Initial solution estimation of one-step inverse isogeometric analysis for sheet metal forming with complex topologies

• Published in: Computer methods in applied mechanics and engineering Vol. 391; p. 114558
• Main Authors: Wang, Changsheng, Zhang, Xi, Zhang, Zhigong, Zhang, Xiangkui, Hu, Ping
• Format: Journal Article
• Language: English
• Published: Amsterdam Elsevier B.V 01.03.2022; Elsevier BV
• Subjects: Algorithms; Coordinate transformations; Coordination compounds; Finite element method; Initial solution estimation; Isogeometric analysis; Metal forming; Metal sheets; One-step inverse approach; Sheet metal forming; Stamping; Surface analysis (chemical); Topology; One-step inverse approach; Isogeometric analysis; Sheet metal forming; Initial solution estimation
• ISSN: 0045-7825
• DOI: 10.1016/j.cma.2021.114558

The one-step inverse isogeometric analysis method has been successfully applied in sheet metal forming with simple geometries.
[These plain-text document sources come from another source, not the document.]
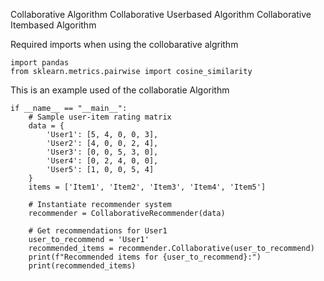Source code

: Collaborative Algorithm
    Collaborative Userbased Algorithm
    Collaborative Itembased Algorithm

Required imports when using the collobarative algrithm

    import pandas
    from sklearn.metrics.pairwise import cosine_similarity

This is an example used of the collaboratie Algorithm

    if __name__ == "__main__":
        # Sample user-item rating matrix
        data = {
            'User1': [5, 4, 0, 0, 3],
            'User2': [4, 0, 0, 2, 4],
            'User3': [0, 0, 5, 3, 0],
            'User4': [0, 2, 4, 0, 0],
            'User5': [1, 0, 0, 5, 4]
        }
        items = ['Item1', 'Item2', 'Item3', 'Item4', 'Item5']
        
        # Instantiate recommender system
        recommender = CollaborativeRecommender(data)
        
        # Get recommendations for User1
        user_to_recommend = 'User1'
        recommended_items = recommender.Collaborative(user_to_recommend)
        print(f"Recommended items for {user_to_recommend}:")
        print(recommended_items)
Generally, actual stamping parts frequently contain numerous trimmed NURBS-based CAD surfaces. The key step in sheet metal forming is to unfold the undevelopable CAD model onto a planar domain and obtain a good initial solution. In this study, we estimate the initial solution of stamping parts with complex topologies using an energy-based algorithm. The trimmed surface analysis technique and Nitsche’s method are adopted for trimmed and multi-patch isogeometric analysis. A new coordinate transformation system is used to avoid special treatment for negative angle and vertical wall problems, which are common in metal sheet forming. We demonstrate our algorithm with three examples and compare the results with one-step inverse isogeometric analysis of simple geometry or the traditional finite element method. These examples illustrate the performance of the new method and its applicability for the integration of design and analysis in sheet metal forming with complex topologies. •The initial solution is estimated for stamping parts with complex topologies.•The trimmed surface analysis technique and Nitsche’s method are adopted for the stiffness matrix.•The quaternion method is used to avoid special treatment for negative angle and vertical wall issues.